Bac Blanquer : ne laissons pas faire !
Les projets de décret d’application du nouveau baccalauréat qui viennent d’être communiqués aux organisations syndicales entérinent la fin du caractère national de ce diplôme qui désormais serait sanctionné de façon déterminante par le contrôle continu. Seules 4 disciplines feront l’objet d’une évaluation terminale nationale, toutes les autres étant évaluées sous forme de contrôles locaux (épreuves ponctuelles - comptant 30 % pour l’obtention du bac - tirées d’une banque nationale de sujets et corrigées par les enseignants de l’établissement - et moyennes trimestrielles - comptant 10 % pour l’obtention du bac).

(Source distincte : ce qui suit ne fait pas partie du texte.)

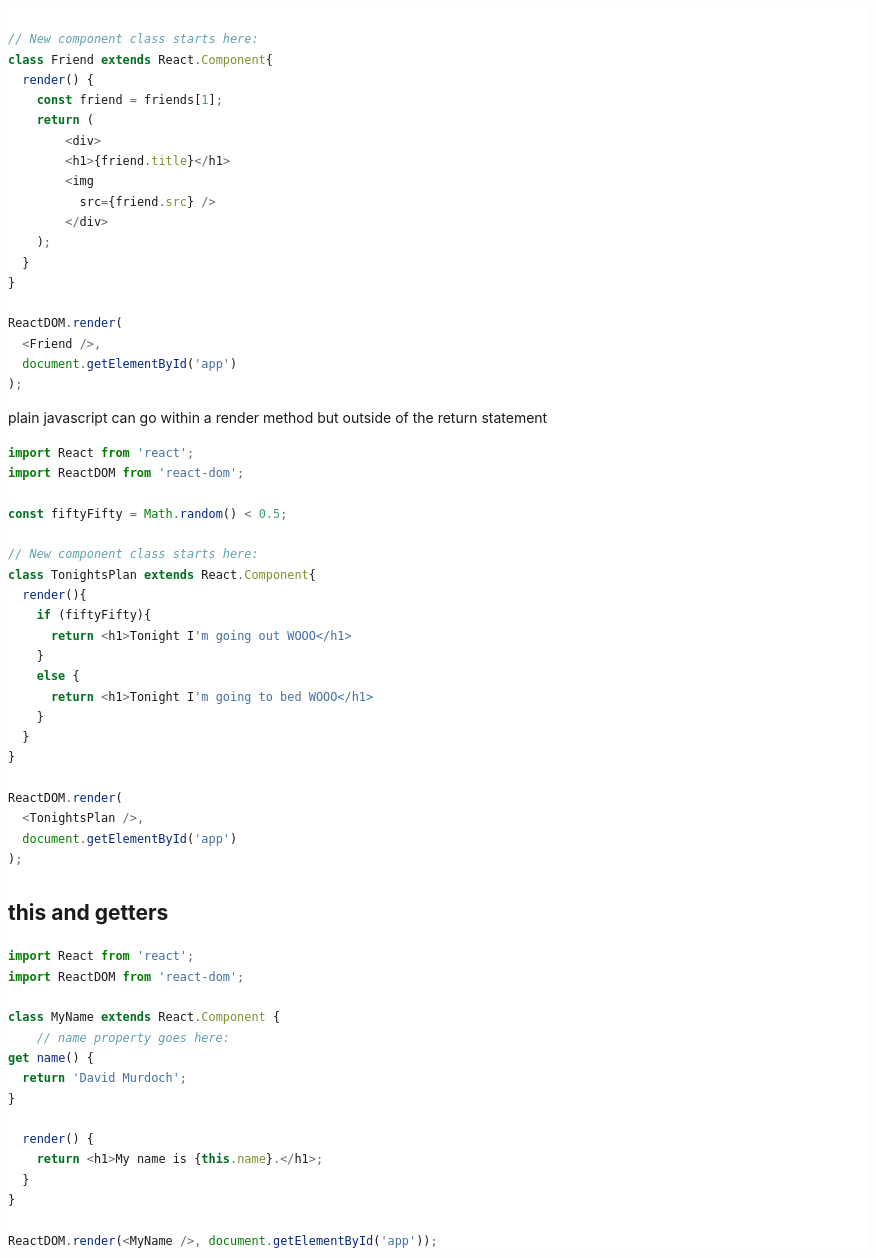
 ```javascript

// New component class starts here:
class Friend extends React.Component{
  render() {
    const friend = friends[1];
    return (
    	<div>
        <h1>{friend.title}</h1>
        <img 
          src={friend.src} />
    	</div>
    );
  }
}

ReactDOM.render(
  <Friend />,
  document.getElementById('app')
);
```

plain javascript can go within a render method but outside of the return statement

```javascript
import React from 'react';
import ReactDOM from 'react-dom';

const fiftyFifty = Math.random() < 0.5;

// New component class starts here:
class TonightsPlan extends React.Component{
  render(){
    if (fiftyFifty){
      return <h1>Tonight I'm going out WOOO</h1>
    }
    else {
      return <h1>Tonight I'm going to bed WOOO</h1>
    }
  }
}

ReactDOM.render(
  <TonightsPlan />,
  document.getElementById('app')
);
```
## this and getters

```javascript
import React from 'react';
import ReactDOM from 'react-dom';

class MyName extends React.Component {
	// name property goes here:
get name() {
  return 'David Murdoch';
}

  render() {
    return <h1>My name is {this.name}.</h1>;
  }
}

ReactDOM.render(<MyName />, document.getElementById('app'));
``` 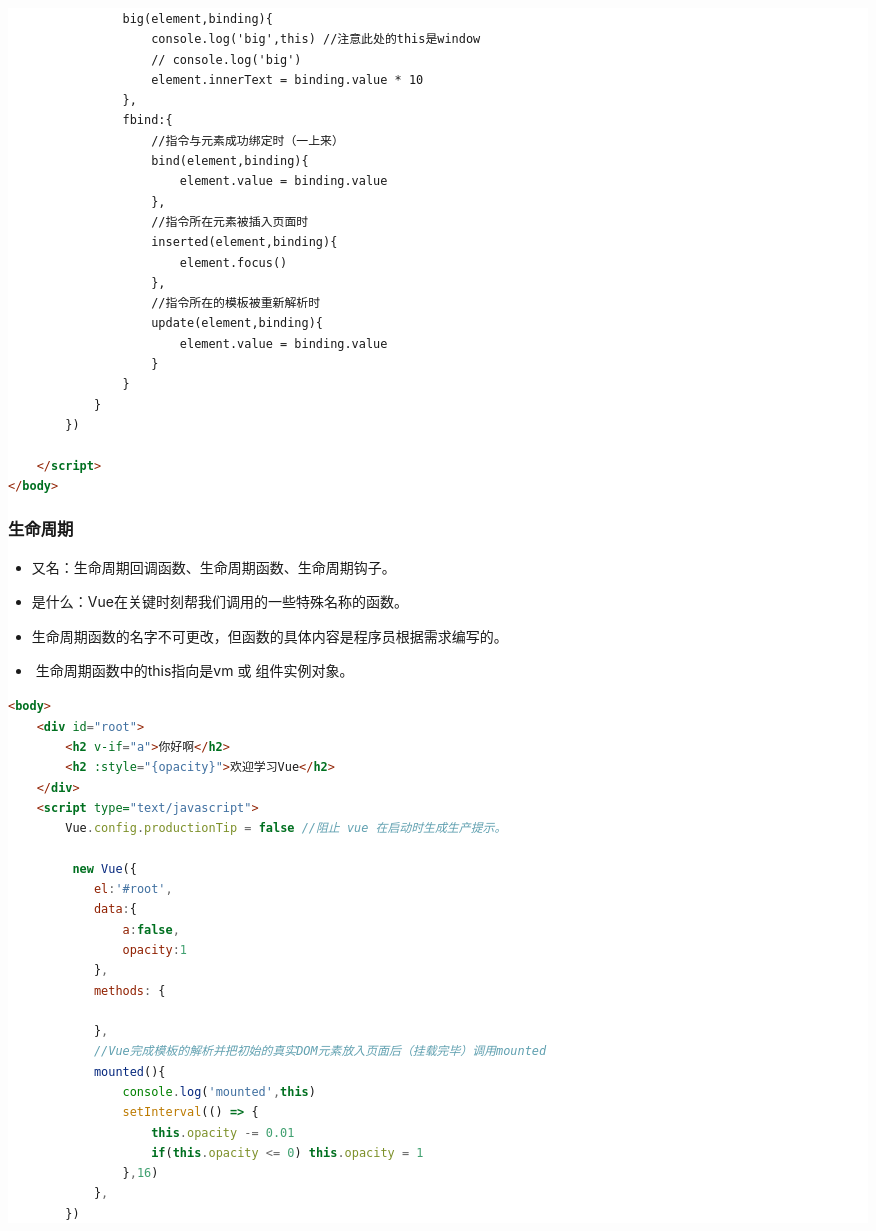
 ```html
				big(element,binding){
					console.log('big',this) //注意此处的this是window
					// console.log('big')
					element.innerText = binding.value * 10
				},
				fbind:{
					//指令与元素成功绑定时（一上来）
					bind(element,binding){
						element.value = binding.value
					},
					//指令所在元素被插入页面时
					inserted(element,binding){
						element.focus()
					},
					//指令所在的模板被重新解析时
					update(element,binding){
						element.value = binding.value
					}
				}
			}
		})
		
	</script>
</body>
```



### 生命周期

- 又名：生命周期回调函数、生命周期函数、生命周期钩子。

- 是什么：Vue在关键时刻帮我们调用的一些特殊名称的函数。

-   生命周期函数的名字不可更改，但函数的具体内容是程序员根据需求编写的。

- ​    生命周期函数中的this指向是vm 或 组件实例对象。

```html
<body>
    <div id="root">
		<h2 v-if="a">你好啊</h2>
		<h2 :style="{opacity}">欢迎学习Vue</h2>
	</div>
    <script type="text/javascript">
		Vue.config.productionTip = false //阻止 vue 在启动时生成生产提示。
		
		 new Vue({
			el:'#root',
			data:{
				a:false,
				opacity:1
			},
			methods: {
				
			},
			//Vue完成模板的解析并把初始的真实DOM元素放入页面后（挂载完毕）调用mounted
			mounted(){
				console.log('mounted',this)
				setInterval(() => {
					this.opacity -= 0.01
					if(this.opacity <= 0) this.opacity = 1
				},16)
			},
		})

```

Par ailleurs, l’arrêté relatif aux modalités d’organisation du contrôle continu permet au chef d’établissement de remettre en cause le travail des enseignants puisqu’il lui revient désormais de faire « une proposition de note globale de contrôle continu pour chaque élève et chaque enseignement concerné » (article 8 du décret).
Chaque évaluation réalisée dans le cadre habituel de formation étant prise en compte pour le baccalauréat, celle-ci deviendra un enjeu permanent pour l’élève et sa famille et sera une source prévisible de contestation avant, pendant et après l’évaluation et engendrera sur les enseignants des pressions de toutes sortes (dont celle du chef d’établissement qui a tout intérêt à maintenir un taux de réussite au baccalauréat le plus élevé possible).

Chaque discipline du « socle de culture commune » à savoir : Français (en 1re) ou Philosophie (en Terminale) - Histoire Géographie - Enseignement moral et civique - LV1 et 2 – EPS - humanités scientifiques et numériques fera l’objet d’évaluations multiples (2 en classe de première au cours des 2e et 3e trimestres et une en classe de terminale au début du 3e trimestre). Cette multiplication des épreuves réduira le temps consacré aux apprentissages et mettra les lycéens sous une pression continue.

La charge de travail des enseignants s’en trouvera par ailleurs accrue puisqu’ils devront corriger ces épreuves, tout en continuant de faire cours en parallèle. La liberté pédagogique de chaque enseignant s’en trouvera limitée puisqu’il faudra que tous les enseignants d’une même discipline aient traité les mêmes parties du programme pour les épreuves ponctuelles en cours d’année.
Ces projets de décrets seront soumis prochainement pour avis au CSE (Conseil Supérieur de l’Education). Ils sont inacceptables et doivent être retirés. Cette exigence – parmi d’autres - nous la porterons le 22 mars prochain, journée de grève et de manifestations aux côtés de l’ensemble de la fonction publique et des cheminots.